One memorable night, we experienced Tacos El Charro in its full glory. (Actually it would be more memorable if I hadn’t drowned so many brain-cells in Tecate and Tequila). It was at least ten years ago now. Now that I think of it, it may have been on the eve of us moving to Albuquerque, which would make it late summer of ’97. Bernadette and I and a few friends, including our friend Bert Katzianer, were there having dinner (Bert was in a band I was producing called Rebel Yell). We had a big table with a party of at least six people. It must have been a Saturday because the Mariachis were doin’ their thing. The cervesa was a-flowin’ and the trumpets were a-blowin’ and before we knew it, they had closed the restaurant with us inside. I distinctly remember one of the waitresses locking the door and putting the closed sign up. I’d guess it was about 11:30 when she did that. Now it was the band, the staff, and US! This is when the REAL party began. Suddenly, I got the distinct feeling beer was not the only beverage being consumed. Everyone was dancing and drinking and whooping and hollering. Apparently we were being considered part of the family, and included in the fiesta.

I think it was Pepe or another guy in the group who first shouted for Beatris. Beatris was our waitress, this cute round Mexican girl with a couple of gold teeth right in the front. Others in the place joined in the call for Beatris to the stage. So, sheepish and blushing, she got up there and Pepe handed her the mic. They struck up a Mariachi Classic, Arboles de la Barranca I think it was, and Beatris proceeded to canta la cancion. She had the voice as strong as Tequila, as smooth as a Mexican brew. Incredible! She set the casa en fuego! To be flies on the wall would have been worth it, but they made us feel like full participants in the carnival. They were bringing us beer and not charging for it. At one point I found myself downstairs (Men's room) and my suspicions were confirmed. I stumbled in to the band room where the Mariachis were enjoying Tequila shots. Far be it for me not to join in! Salud!

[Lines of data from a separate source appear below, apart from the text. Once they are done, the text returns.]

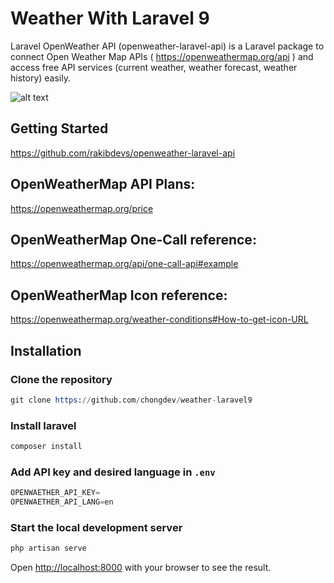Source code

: # Weather With Laravel 9
Laravel OpenWeather API (openweather-laravel-api) is a Laravel package to connect Open Weather Map APIs ( https://openweathermap.org/api ) and access free API services (current weather, weather forecast, weather history) easily.

![alt text](https://repository-images.githubusercontent.com/589770672/cd7e419a-7238-4e09-b258-f0afe8713a7d)

## Getting Started
https://github.com/rakibdevs/openweather-laravel-api

## OpenWeatherMap API Plans: 
https://openweathermap.org/price

## OpenWeatherMap One-Call reference:
https://openweathermap.org/api/one-call-api#example

## OpenWeatherMap Icon reference: 
https://openweathermap.org/weather-conditions#How-to-get-icon-URL


## Installation

### Clone the repository
``` s
git clone https://github.com/chongdev/weather-laravel9
```

### Install laravel
``` s
composer install
```

### Add API key and desired language in `.env`
``` s
OPENWAETHER_API_KEY=
OPENWAETHER_API_LANG=en
```

### Start the local development server
``` s
php artisan serve
```

Open [http://localhost:8000](http://localhost:8000) with your browser to see the result.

After that, it gets pretty fuzzy. Like I said, it would be a night to remember, if only I could remember it!

Tom Halter, the lead trumpet in the group has worked with me in the studio a few times over the years, including recently. He’s an Americano but can play with perfectly imperfect slurry Spanish accent. He’s been in the outfit with Pepe, now called Mariachi Mexamerica since day one. You can hear a sample of his work with me on The Fathoms new LP, “Fathom This!”. Click on this link and play the song, “The Palomino”.


Pepe "El Tapatio" Gutierrez in prime form. Que guapo!